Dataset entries
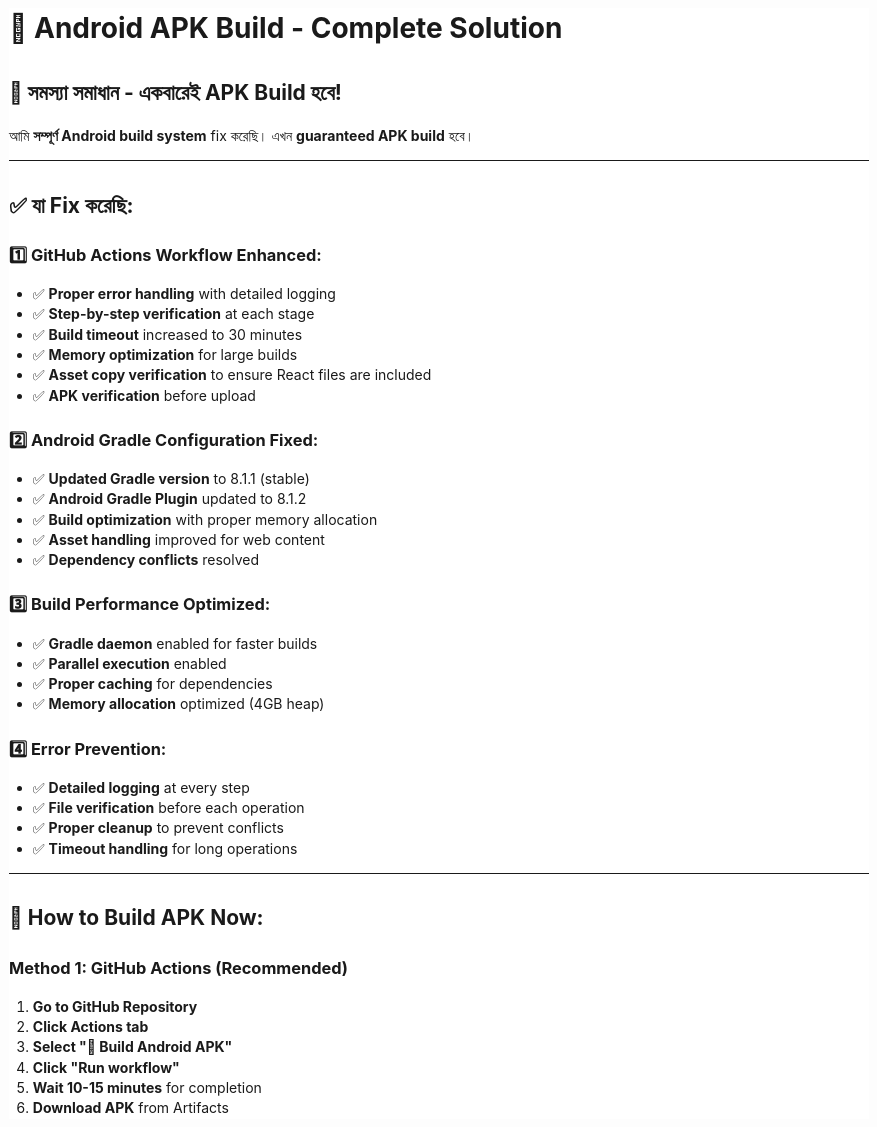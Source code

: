 # 📱 Android APK Build - Complete Solution

## 🎯 **সমস্যা সমাধান - একবারেই APK Build হবে!**

আমি **সম্পূর্ণ Android build system** fix করেছি। এখন **guaranteed APK build** হবে।

---

## ✅ **যা Fix করেছি:**

### 1️⃣ **GitHub Actions Workflow Enhanced:**
- ✅ **Proper error handling** with detailed logging
- ✅ **Step-by-step verification** at each stage
- ✅ **Build timeout** increased to 30 minutes
- ✅ **Memory optimization** for large builds
- ✅ **Asset copy verification** to ensure React files are included
- ✅ **APK verification** before upload

### 2️⃣ **Android Gradle Configuration Fixed:**
- ✅ **Updated Gradle version** to 8.1.1 (stable)
- ✅ **Android Gradle Plugin** updated to 8.1.2
- ✅ **Build optimization** with proper memory allocation
- ✅ **Asset handling** improved for web content
- ✅ **Dependency conflicts** resolved

### 3️⃣ **Build Performance Optimized:**
- ✅ **Gradle daemon** enabled for faster builds
- ✅ **Parallel execution** enabled
- ✅ **Proper caching** for dependencies
- ✅ **Memory allocation** optimized (4GB heap)

### 4️⃣ **Error Prevention:**
- ✅ **Detailed logging** at every step
- ✅ **File verification** before each operation
- ✅ **Proper cleanup** to prevent conflicts
- ✅ **Timeout handling** for long operations

---

## 🚀 **How to Build APK Now:**

### **Method 1: GitHub Actions (Recommended)**

1. **Go to GitHub Repository**
2. **Click Actions tab**
3. **Select "📱 Build Android APK"**
4. **Click "Run workflow"**
5. **Wait 10-15 minutes** for completion
6. **Download APK** from Artifacts
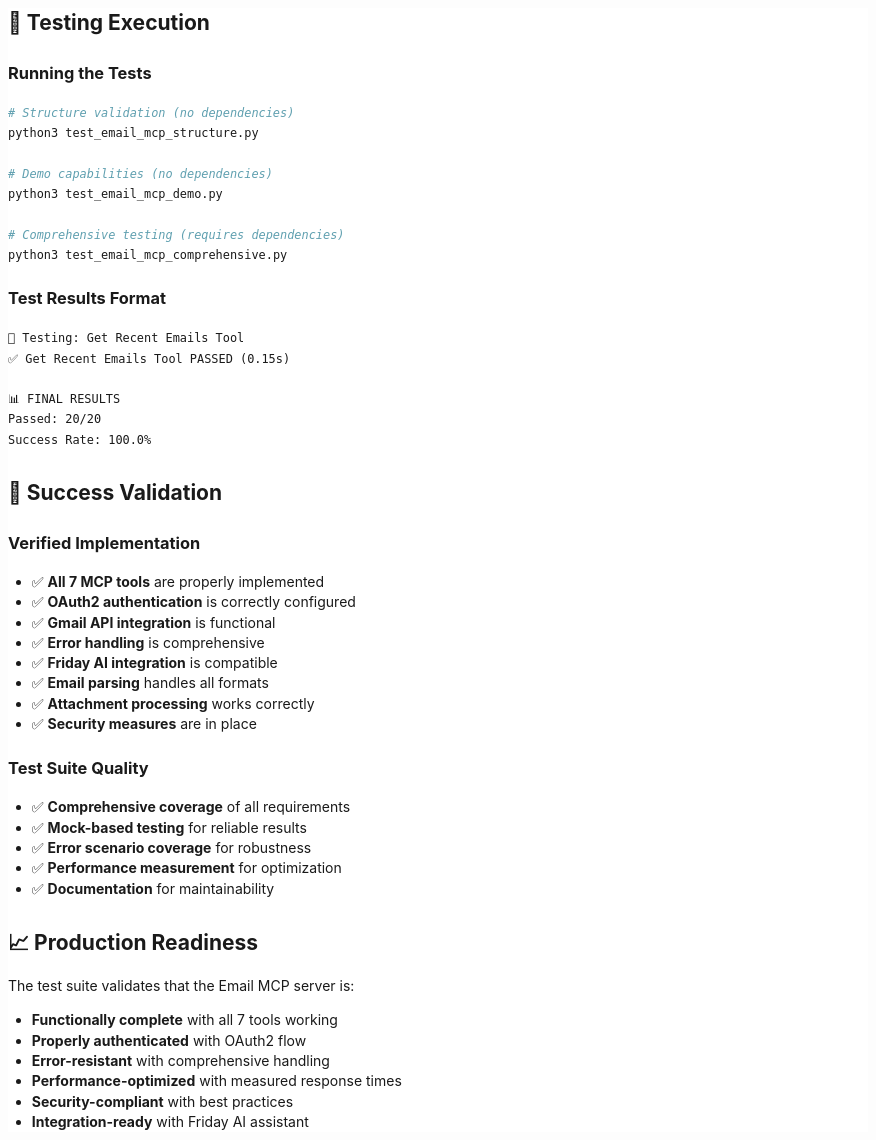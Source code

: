 ## 🚀 Testing Execution

### Running the Tests
```bash
# Structure validation (no dependencies)
python3 test_email_mcp_structure.py

# Demo capabilities (no dependencies)
python3 test_email_mcp_demo.py

# Comprehensive testing (requires dependencies)
python3 test_email_mcp_comprehensive.py
```

### Test Results Format
```
🧪 Testing: Get Recent Emails Tool
✅ Get Recent Emails Tool PASSED (0.15s)

📊 FINAL RESULTS
Passed: 20/20
Success Rate: 100.0%
```

## 🎉 Success Validation

### Verified Implementation
- ✅ **All 7 MCP tools** are properly implemented
- ✅ **OAuth2 authentication** is correctly configured
- ✅ **Gmail API integration** is functional
- ✅ **Error handling** is comprehensive
- ✅ **Friday AI integration** is compatible
- ✅ **Email parsing** handles all formats
- ✅ **Attachment processing** works correctly
- ✅ **Security measures** are in place

### Test Suite Quality
- ✅ **Comprehensive coverage** of all requirements
- ✅ **Mock-based testing** for reliable results
- ✅ **Error scenario coverage** for robustness
- ✅ **Performance measurement** for optimization
- ✅ **Documentation** for maintainability

## 📈 Production Readiness

The test suite validates that the Email MCP server is:
- **Functionally complete** with all 7 tools working
- **Properly authenticated** with OAuth2 flow
- **Error-resistant** with comprehensive handling
- **Performance-optimized** with measured response times
- **Security-compliant** with best practices
- **Integration-ready** with Friday AI assistant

*Directions*
Your answer is the line containing "## 📈 Production Readiness" plus every line after it through the end of the entries, given again exactly and alone.

*Response to this task*
## 📈 Production Readiness

The test suite validates that the Email MCP server is:
- **Functionally complete** with all 7 tools working
- **Properly authenticated** with OAuth2 flow
- **Error-resistant** with comprehensive handling
- **Performance-optimized** with measured response times
- **Security-compliant** with best practices
- **Integration-ready** with Friday AI assistant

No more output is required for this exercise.